Help needed with sequences :D

hello,

I have (at least I think) learned and understand a lot of definitions and theorems with numerical series and sequences, so i found something like quiz with true and false questions but i don't have the answers from this questions so i need someone to check did i answered them correctly so I can check myself and my understanding of these part of my study :D

**1. which are correct ? **

a) every convergent sequence is bounded and monotonous

b) every bounded and monotonous sequence is convergent

c) every bounded sequence have finite or infinite limit

d) if sequence have accumulation point than he is convergent

my answers are b) and c). I think a) is false because if a_n = 1 than it's convergent and it's bounded but not monotonous (or am I wrong), and i think d) is false too because sequence have more than one accumulation point than it can't be convergent (and it didn't say that is just one... it says that sequence have...)

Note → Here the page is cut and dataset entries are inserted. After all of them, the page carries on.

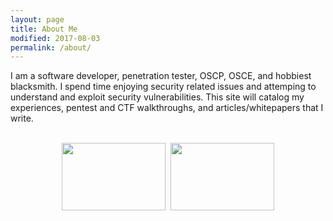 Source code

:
 ```yaml
---
layout: page
title: About Me
modified: 2017-08-03
permalink: /about/
---
```


I am a software developer, penetration tester, OSCP, OSCE, and hobbiest blacksmith.  I spend time enjoying security related issues and attemping to understand and exploit security vulnerabilities.  This site will catalog my experiences, pentest and CTF walkthroughs, and articles/whitepapers that I write.<br/><br/>
<div align="center">
    <img src="{{ site.url }}/images/oscp-certs.png" width="166px" height="108px" />&nbsp;
    <img src="{{ site.url }}/images/osce-certs.png" width="166px" height="108px" />
</div>
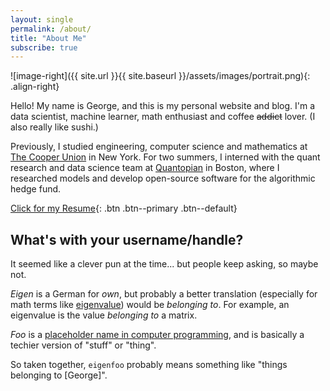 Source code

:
 ```yaml
---
layout: single
permalink: /about/
title: "About Me"
subscribe: true
---
```


![image-right]({{ site.url }}{{ site.baseurl }}/assets/images/portrait.png){: .align-right}

Hello! My name is George, and this is my personal website and blog. I'm a data
scientist, machine learner, math enthusiast and coffee ~~addict~~ lover. (I also
really like sushi.)

Previously, I studied engineering, computer science and mathematics at [The
Cooper Union](http://cooper.edu/welcome) in New York. For two summers, I
interned with the quant research and data science team at
[Quantopian](https://www.quantopian.com/) in Boston, where I researched models
and develop open-source software for the algorithmic hedge fund.

[Click for my Resume](https://github.com/eigenfoo/eigenfoo.xyz/raw/master/assets/documents/resume.pdf){: .btn .btn--primary .btn--default}

## What's with your username/handle?

It seemed like a clever pun at the time... but people keep asking, so maybe not.

_Eigen_ is a German for _own_, but probably a better translation (especially for
math terms like
[eigenvalue](https://en.wikipedia.org/wiki/Eigenvalues_and_eigenvectors)) would
be _belonging to_. For example, an eigenvalue is the value _belonging to_ a
matrix.

_Foo_ is a [placeholder name in computer
programming](https://en.wikipedia.org/wiki/Foobar), and is basically a techier
version of "stuff" or "thing".

So taken together, `eigenfoo` probably means something like "things
belonging to [George]".
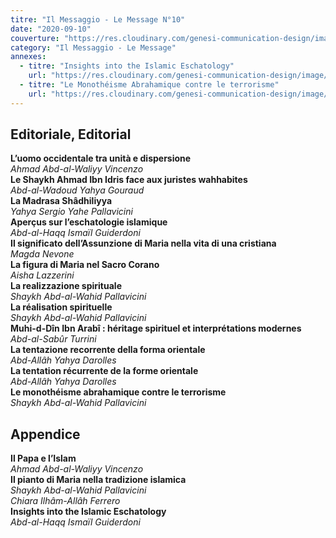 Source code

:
 ```yaml
---
titre: "Il Messaggio - Le Message N°10"
date: "2020-09-10"
couverture: "https://res.cloudinary.com/genesi-communication-design/image/upload/v1606125410/ihei/couvertures/messaggio-10_l5lsma.jpg"
category: "Il Messaggio - Le Message"
annexes:
  - titre: "Insights into the Islamic Eschatology"
    url: "https://res.cloudinary.com/genesi-communication-design/image/upload/v1606736221/ihei/PDF/Le%20Message/Le%20Message%2010/Insights-into-the-Islamic_nojkgu.pdf"
  - titre: "Le Monothéisme Abrahamique contre le terrorisme"
    url: "https://res.cloudinary.com/genesi-communication-design/image/upload/v1606736221/ihei/PDF/Le%20Message/Le%20Message%2010/Le-Monotheisme-abrahamique-contre-le-terrorisme_mlklph.pdf"
---
```


## Editoriale, Editorial</br>
**L’uomo occidentale tra unità e dispersione**</br>
*Ahmad Abd-al-Waliyy Vincenzo*</br>
**Le Shaykh Ahmad Ibn Idris face aux juristes wahhabites**</br>
*Abd-al-Wadoud Yahya Gouraud*</br>
**La Madrasa Shâdhiliyya**</br>
*Yahya Sergio Yahe Pallavicini*</br>
**Aperçus sur l’eschatologie islamique**</br>
*Abd-al-Haqq Ismaïl Guiderdoni*</br>
**Il significato dell’Assunzione di Maria nella vita di una cristiana**</br>
*Magda Nevone*</br>
**La figura di Maria nel Sacro Corano**</br>
*Aisha Lazzerini*</br>
**La realizzazione spirituale**</br>
*Shaykh Abd-al-Wahid Pallavicini*</br>
**La réalisation spirituelle**</br>
*Shaykh Abd-al-Wahid Pallavicini*</br>
**Muhi-d-Dîn Ibn Arabî&nbsp;: héritage spirituel et interprétations modernes**</br>
*Abd-al-Sabûr Turrini*</br>
**La tentazione recorrente della forma orientale**</br>
*Abd-Allâh Yahya Darolles*</br>
**La tentation récurrente de la forme orientale**</br>
*Abd-Allâh Yahya Darolles*</br>
**Le monothéisme abrahamique contre le terrorisme**</br>
*Shaykh Abd-al-Wahid Pallavicini*</br>
## Appendice</br>
**Il Papa e l’Islam**</br>
*Ahmad Abd-al-Waliyy Vincenzo*</br>
**Il pianto di Maria nella tradizione islamica**</br>
*Shaykh Abd-al-Wahid Pallavicini*</br>
*Chiara Ilhâm-Allâh Ferrero*</br>
**Insights into the Islamic Eschatology**</br>
*Abd-al-Haqq Ismaïl Guiderdoni*
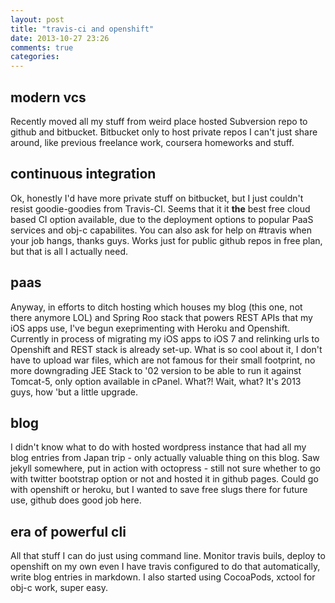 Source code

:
 ```yaml
---
layout: post
title: "travis-ci and openshift"
date: 2013-10-27 23:26
comments: true
categories: 
---
```


## modern vcs

Recently moved all my stuff from weird place hosted Subversion repo to github and bitbucket. Bitbucket only to host private repos I can't just share around, like previous freelance work, coursera homeworks and stuff. 

## continuous integration

Ok, honestly I'd have more private stuff on bitbucket, but I just couldn't resist goodie-goodies from Travis-CI. Seems that it it __the__ best free cloud based CI option available, due to the deployment options to popular PaaS services and obj-c capabilites. You can also ask for help on #travis when your job hangs, thanks guys. Works just for public github repos in free plan, but that is all I actually need. 

## paas 

Anyway, in efforts to ditch hosting which houses my blog (this one, not there anymore LOL) and Spring Roo stack that powers REST APIs that my iOS apps use, I've begun exeprimenting with Heroku and Openshift. Currently in process of migrating my iOS apps to iOS 7 and relinking urls to Openshift and REST stack is already set-up. What is so cool about it, I don't have to upload war files, which are not famous for their small footprint, no more downgrading JEE Stack to '02 version to be able to run it against Tomcat-5, only option available in cPanel. What?! Wait, what? It's 2013 guys, how 'but a little upgrade.

## blog

I didn't know what to do with hosted wordpress instance that had all my blog entries from Japan trip - only actually valuable thing on this blog. Saw jekyll somewhere, put in action with octopress - still not sure whether to go with twitter bootstrap option or not and hosted it in github pages. Could go with openshift or heroku, but I wanted to save free slugs there for future use, github does good job here.

## era of powerful cli

All that stuff I can do just using command line. Monitor travis buils, deploy to openshift on my own even I have travis configured to do that automatically, write blog entries in markdown. I also started using CocoaPods, xctool for obj-c work, super easy. 
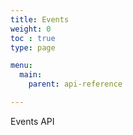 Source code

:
 ```yaml
---
title: Events
weight: 0
toc : true
type: page

menu:
  main:
    parent: api-reference

---
```


Events API
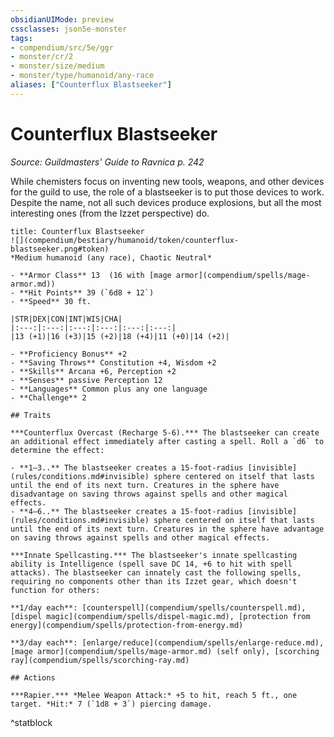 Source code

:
 ```yaml
---
obsidianUIMode: preview
cssclasses: json5e-monster
tags:
- compendium/src/5e/ggr
- monster/cr/2
- monster/size/medium
- monster/type/humanoid/any-race
aliases: ["Counterflux Blastseeker"]
---
```

# Counterflux Blastseeker
*Source: Guildmasters' Guide to Ravnica p. 242*  

While chemisters focus on inventing new tools, weapons, and other devices for the guild to use, the role of a blastseeker is to put those devices to work. Despite the name, not all such devices produce explosions, but all the most interesting ones (from the Izzet perspective) do.

```ad-statblock
title: Counterflux Blastseeker
![](compendium/bestiary/humanoid/token/counterflux-blastseeker.png#token)
*Medium humanoid (any race), Chaotic Neutral*

- **Armor Class** 13  (16 with [mage armor](compendium/spells/mage-armor.md))
- **Hit Points** 39 (`6d8 + 12`)
- **Speed** 30 ft.

|STR|DEX|CON|INT|WIS|CHA|
|:---:|:---:|:---:|:---:|:---:|:---:|
|13 (+1)|16 (+3)|15 (+2)|18 (+4)|11 (+0)|14 (+2)|

- **Proficiency Bonus** +2
- **Saving Throws** Constitution +4, Wisdom +2
- **Skills** Arcana +6, Perception +2
- **Senses** passive Perception 12
- **Languages** Common plus any one language
- **Challenge** 2

## Traits

***Counterflux Overcast (Recharge 5-6).*** The blastseeker can create an additional effect immediately after casting a spell. Roll a `d6` to determine the effect:

- **1–3..** The blastseeker creates a 15-foot-radius [invisible](rules/conditions.md#invisible) sphere centered on itself that lasts until the end of its next turn. Creatures in the sphere have disadvantage on saving throws against spells and other magical effects.  
- **4–6..** The blastseeker creates a 15-foot-radius [invisible](rules/conditions.md#invisible) sphere centered on itself that lasts until the end of its next turn. Creatures in the sphere have advantage on saving throws against spells and other magical effects.  

***Innate Spellcasting.*** The blastseeker's innate spellcasting ability is Intelligence (spell save DC 14, +6 to hit with spell attacks). The blastseeker can innately cast the following spells, requiring no components other than its Izzet gear, which doesn't function for others:

**1/day each**: [counterspell](compendium/spells/counterspell.md), [dispel magic](compendium/spells/dispel-magic.md), [protection from energy](compendium/spells/protection-from-energy.md)

**3/day each**: [enlarge/reduce](compendium/spells/enlarge-reduce.md), [mage armor](compendium/spells/mage-armor.md) (self only), [scorching ray](compendium/spells/scorching-ray.md)

## Actions

***Rapier.*** *Melee Weapon Attack:* +5 to hit, reach 5 ft., one target. *Hit:* 7 (`1d8 + 3`) piercing damage.
```
^statblock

**2. which are correct ? **

a) every convergent sequence is bounded

b) every convergent sequence is bounded and monotonous

c) if sequence is not bounded than it's not convergent

d) convergent sequence can have more different accumulation points

my answers are a) and c)

**3. which are correct ? **

a) every non-monotonous sequence is not convergent

b) every monotonous sequence have finite or infinite limit

c) every bounded sequence have at least one accumulation point

d) every divergent sequence is non-monotonous

my answers b) and c)

**4. which are correct ? **

a) every bounded sequence is convergent

b) every non bounded sequence is divergent

c) every bounded sequence have at least one accumulation point

d) every convergent sequence is monotonous

my answers b) and c)

Re: Help needed with sequences :D

For number 1, consider the sequence $\displaystyle a_n=(-1)^n$ and what does that tell you about choice C

Your answer to 5 is not consistent with your answer to 2

Re: Help needed with sequences :D

question no. 5 should not even be there... my mistake while retyping and copy paste :D

hmmm... if that sequence than limit goes to something like e^(2i) on the interval (0, pi) .... but if i look at that one than even my answer b) is wrong because that sequence is bounded and monotonous but not convergent ?!